This has been our first bee-winter, and, as the weather channel fear mongerers/anyone with eyeballs can tell you, it’s been a real beast. Weeks at a time stretched with the hives covered in snow, with me just watching from the kitchen sink, hoping it was like Laura Ingalls Wilder’s “The Long Winter” when they live in the rickety store-bought-wood house in town which, unlike Pa’s hand chinked log cabin in the Big Woods, was always drafty and freezing UNTIL the huge snow, when the drifts rose to the top windows and the girls were finally snug as bugs in rugs… or snug as bees in a hive? Aaaanyway, when the temps slowly started to rise, we saw them making forays out of the hives, sweet bumbling little flights on wobbly wings, proof that they had made it through their own long, hard winter. And, bless them, they would return to the hive, woozy, riding low in the water, laden with pollen. Full saddlebags of bright yellow alder and maple’s greenish grey or dun. In the spring, this pollen is used to make bee-bread, a heady ambrosia of pollen’s protein, a little bit of honey, and some probiotics from the bees themselves that is the stuff that baby bees are nursed on to rear them strong and mighty in time for the coming nectar flow. So, seeing our bees heavy with pollen, we knew that the Queen was holding court, and that the next generation of honeybees are being groomed to flourish. Signs of spring indeed.
We’ve been spending our mornings drinking coffee and watching the bees zoom in and out of their hives.

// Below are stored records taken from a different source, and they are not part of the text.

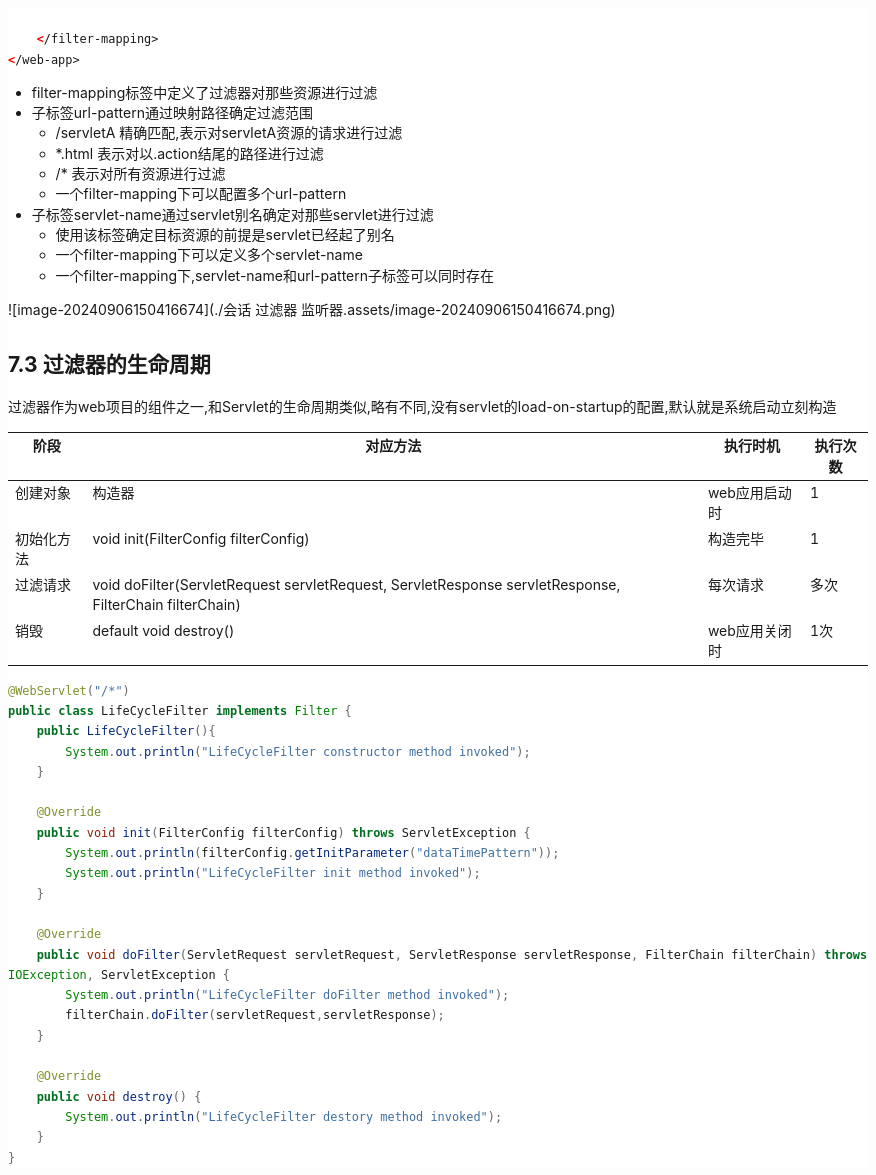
 ```xml

    </filter-mapping>
</web-app>
```

+ filter-mapping标签中定义了过滤器对那些资源进行过滤
+ 子标签url-pattern通过映射路径确定过滤范围
  + /servletA  精确匹配,表示对servletA资源的请求进行过滤
  + *.html 表示对以.action结尾的路径进行过滤
  + /* 表示对所有资源进行过滤
  + 一个filter-mapping下可以配置多个url-pattern
+ 子标签servlet-name通过servlet别名确定对那些servlet进行过滤
  + 使用该标签确定目标资源的前提是servlet已经起了别名
  + 一个filter-mapping下可以定义多个servlet-name
  + 一个filter-mapping下,servlet-name和url-pattern子标签可以同时存在

![image-20240906150416674](./会话 过滤器 监听器.assets/image-20240906150416674.png)

## 7.3 过滤器的生命周期

过滤器作为web项目的组件之一,和Servlet的生命周期类似,略有不同,没有servlet的load-on-startup的配置,默认就是系统启动立刻构造

| 阶段       | 对应方法                                                     | 执行时机      | 执行次数 |
| ---------- | ------------------------------------------------------------ | ------------- | -------- |
| 创建对象   | 构造器                                                       | web应用启动时 | 1        |
| 初始化方法 | void init(FilterConfig filterConfig)                         | 构造完毕      | 1        |
| 过滤请求   | void doFilter(ServletRequest servletRequest, ServletResponse servletResponse, FilterChain filterChain) | 每次请求      | 多次     |
| 销毁       | default void destroy()                                       | web应用关闭时 | 1次      |

```java
@WebServlet("/*")
public class LifeCycleFilter implements Filter {
    public LifeCycleFilter(){
        System.out.println("LifeCycleFilter constructor method invoked");
    }
    
    @Override
    public void init(FilterConfig filterConfig) throws ServletException {
        System.out.println(filterConfig.getInitParameter("dataTimePattern"));
        System.out.println("LifeCycleFilter init method invoked");
    }

    @Override
    public void doFilter(ServletRequest servletRequest, ServletResponse servletResponse, FilterChain filterChain) throws IOException, ServletException {
        System.out.println("LifeCycleFilter doFilter method invoked");
        filterChain.doFilter(servletRequest,servletResponse);
    }

    @Override
    public void destroy() {
        System.out.println("LifeCycleFilter destory method invoked");
    }
}
```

They leave the hive, shot out like a bullet, up and over the house making, yep you guessed it, bee-lines towards the ancient and gigantic blooming tulip poplar in the neighbor’s yard. On the way back, they weave woozily, back and forth in a zig zag, lady bees laden down with yellow bolls of pollen on either side of her back legs, under the wing, like saddlebags. And after much discussion (and minor confusion about which one was which “the one on the left is bringing in more pollen than the one on the right” which left? which right?) we have decided to name our hives: Shangri-La and Xanadu. Paradise.
Mama took the picture of the bee with the pollen. Isn’t she good?